NOTE: Checks matured and are deposited but dishonored for any reason whatsoever, then the SECOND PARTY will pay an additional monthly penalty of Ten percent (10%) on the amount specified on the check until the same has been make good or paid. 6
In June 1994, the business of the respondents came to be known as "Club X.O.," with Allan and Arambulo as partners. 7
On September 12, 1994, the petitioner sent a demand letter, 8 addressed to Alma Arambulo, Lee and Allan, demanding the payment of P411,192.49 representing the unpaid accounts from June 15, 1994 until September 15, 1994, inclusive of the 10% monthly penalty for non-payment. On September 23, 1994, the petitioner sent its final demand letter. 9 Upon failure of the respondents to settle their obligations, the petitioner sued Lee, 10 but later amended the complaint to implead Arambulo. 11 The petitioner applied for a writ of preliminary attachment, 12 which the RTC granted. 13 ISHCcT
After trial, the RTC rendered judgment, decreeing thusly:
WHEREFORE, premises considered the instant complaint is DISMISSED.

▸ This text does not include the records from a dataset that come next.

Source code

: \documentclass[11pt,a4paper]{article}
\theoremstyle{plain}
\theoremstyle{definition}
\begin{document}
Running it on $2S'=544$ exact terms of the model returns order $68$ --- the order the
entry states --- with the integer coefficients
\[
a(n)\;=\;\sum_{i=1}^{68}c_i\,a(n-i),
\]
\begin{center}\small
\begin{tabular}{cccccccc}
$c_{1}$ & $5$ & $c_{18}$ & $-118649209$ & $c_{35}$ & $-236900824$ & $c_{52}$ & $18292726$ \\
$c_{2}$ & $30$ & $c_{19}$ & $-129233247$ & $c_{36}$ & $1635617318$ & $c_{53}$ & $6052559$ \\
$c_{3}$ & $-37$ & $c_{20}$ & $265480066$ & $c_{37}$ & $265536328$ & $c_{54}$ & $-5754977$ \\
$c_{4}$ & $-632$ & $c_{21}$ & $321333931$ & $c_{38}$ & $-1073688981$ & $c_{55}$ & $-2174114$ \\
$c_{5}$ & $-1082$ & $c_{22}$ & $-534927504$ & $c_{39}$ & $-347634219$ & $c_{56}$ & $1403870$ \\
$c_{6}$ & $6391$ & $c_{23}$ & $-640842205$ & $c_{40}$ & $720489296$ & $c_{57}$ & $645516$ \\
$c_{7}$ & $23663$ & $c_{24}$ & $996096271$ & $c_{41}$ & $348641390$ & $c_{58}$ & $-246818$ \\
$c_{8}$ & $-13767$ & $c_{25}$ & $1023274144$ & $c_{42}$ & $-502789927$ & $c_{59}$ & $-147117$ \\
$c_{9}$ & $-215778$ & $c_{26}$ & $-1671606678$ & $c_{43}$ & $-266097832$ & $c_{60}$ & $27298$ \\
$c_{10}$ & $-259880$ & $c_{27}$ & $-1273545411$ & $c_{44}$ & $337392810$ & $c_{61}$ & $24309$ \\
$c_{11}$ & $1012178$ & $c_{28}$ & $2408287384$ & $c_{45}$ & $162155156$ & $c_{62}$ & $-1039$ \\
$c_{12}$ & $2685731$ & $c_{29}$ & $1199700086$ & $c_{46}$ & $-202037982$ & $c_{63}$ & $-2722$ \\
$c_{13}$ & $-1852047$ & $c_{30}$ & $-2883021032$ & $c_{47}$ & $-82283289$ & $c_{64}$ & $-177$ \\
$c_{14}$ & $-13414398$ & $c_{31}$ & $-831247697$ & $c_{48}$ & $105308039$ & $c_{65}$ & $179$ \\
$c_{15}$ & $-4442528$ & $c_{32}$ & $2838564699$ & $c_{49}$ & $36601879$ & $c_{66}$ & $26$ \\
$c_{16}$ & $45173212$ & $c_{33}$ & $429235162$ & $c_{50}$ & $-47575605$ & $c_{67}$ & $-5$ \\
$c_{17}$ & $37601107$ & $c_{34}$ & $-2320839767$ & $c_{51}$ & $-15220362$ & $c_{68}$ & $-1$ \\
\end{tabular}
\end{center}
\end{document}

The plaintiff is hereby ordered to pay the defendants the amount of P30,000.00 as and for attorney's fees.
The Writ of Preliminary Attachment is DISSOLVED. The other claims and counterclaims for moral damages are DENIED for lack of merit.
SO ORDERED. 14
The RTC found that the respondents had no outstanding obligations in view of the previous payments they had made, viz.:
In its demand letter dated Sept. 12, 1994 . . ., plaintiff claims that the unpaid account of defendant ALMA ARAMBULO amounted to P411,192.49. However, in the demand letter dated August 1, 1994 . . ., plaintiff stated that the unpaid account of defendants amounted to P263,000.00 excluding the discount of P44,381.29.

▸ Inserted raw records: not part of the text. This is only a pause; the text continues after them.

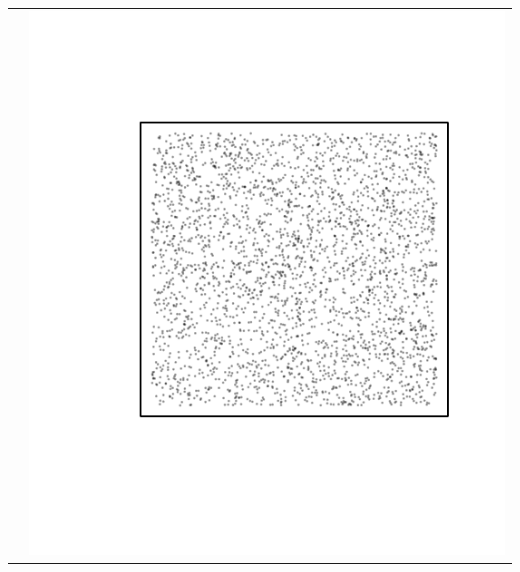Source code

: \documentclass{article}\usepackage{graphicx, color}
\makeatletter
\def\maxwidth{ %
  \ifdim\Gin@nat@width>\linewidth
    \linewidth
  \else
    \Gin@nat@width
  \fi
}
\newenvironment{knitrout}{}{} %
\makeatother
\begin{document}
\begin{tabular}{cc}
&
\begin{knitrout}
\definecolor{shadecolor}{rgb}{0.969, 0.969, 0.969}\color{fgcolor}\includegraphics[width=\maxwidth]{figure/unnamed-chunk-36} 
\end{knitrout}

\\
\end{tabular}
\end{document}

On August 9, 1994, plaintiff received eleven (11) postdated checks totaling P1,080,000.00 covering the guaranteed profit shares for the period covering June 16, 1994 to June 30, 1995 . . . .

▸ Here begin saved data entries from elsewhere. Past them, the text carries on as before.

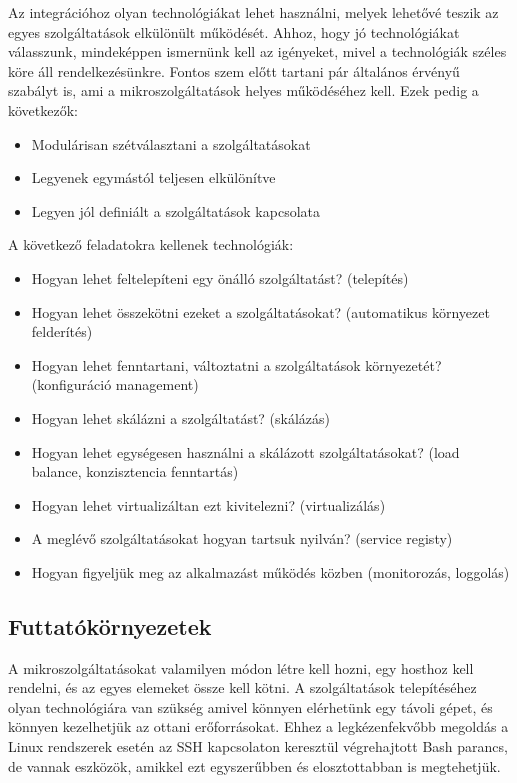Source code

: \documentclass[11pt,magyar,a4paper,twoside,]{report}
\providecommand{\tightlist}{%
  \setlength{\itemsep}{0pt}\setlength{\parskip}{0pt}}
\begin{document}
Az integrációhoz olyan technológiákat\citep{micro-introPt1} lehet
használni, melyek lehetővé teszik az egyes szolgáltatások elkülönült
működését. Ahhoz, hogy jó technológiákat válasszunk, mindeképpen
ismernünk kell az igényeket, mivel a technológiák széles köre áll
rendelkezésünkre. Fontos szem előtt tartani pár általános érvényű
szabályt is\citep{micro-golden}, ami a mikroszolgáltatások helyes
működéséhez kell. Ezek pedig a következők:

\begin{itemize}
\tightlist
\item
  Modulárisan szétválasztani a szolgáltatásokat
\item
  Legyenek egymástól teljesen elkülönítve
\item
  Legyen jól definiált a szolgáltatások kapcsolata
\end{itemize}

A következő feladatokra kellenek technológiák:

\begin{itemize}
\tightlist
\item
  Hogyan lehet feltelepíteni egy önálló szolgáltatást? (telepítés)
\item
  Hogyan lehet összekötni ezeket a szolgáltatásokat? (automatikus
  környezet felderítés)
\item
  Hogyan lehet fenntartani, változtatni a szolgáltatások környezetét?
  (konfiguráció management)
\item
  Hogyan lehet skálázni a szolgáltatást? (skálázás)
\item
  Hogyan lehet egységesen használni a skálázott szolgáltatásokat? (load
  balance, konzisztencia fenntartás)
\item
  Hogyan lehet virtualizáltan ezt kivitelezni? (virtualizálás)
\item
  A meglévő szolgáltatásokat hogyan tartsuk nyilván? (service registy)
\item
  Hogyan figyeljük meg az alkalmazást működés közben (monitorozás,
  loggolás)
\end{itemize}

\subsection{Futtatókörnyezetek}\label{futtatuxf3kuxf6rnyezetek}

A mikroszolgáltatásokat valamilyen módon létre kell hozni, egy hosthoz
kell rendelni, és az egyes elemeket össze kell kötni. A szolgáltatások
telepítéséhez olyan technológiára van szükség amivel könnyen elérhetünk
egy távoli gépet, és könnyen kezelhetjük az ottani erőforrásokat. Ehhez
a legkézenfekvőbb megoldás a Linux rendszerek esetén az SSH kapcsolaton
keresztül végrehajtott Bash parancs, de vannak eszközök, amikkel ezt
egyszerűbben és elosztottabban is megtehetjük.
\end{document}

On August 18, 1994, plaintiff sent another demand letter dated August 18, 1994 . . . stating that defendants partially paid, through Chan York Gui (Allan), the amount of P200,000.00 and demanding the remittance of the balance of P38,040.00.
It appears that Club X.O., where defendant Arambulo Lee is one of the partners, paid the amount of P196,000.00 for the month of December 1993 and January 1996 . . . . Further, Club X.O. also paid the amount of P98,000.00 for the month of November 1995. Plaintiff admitted that it took possession of the subject premises on January 1996.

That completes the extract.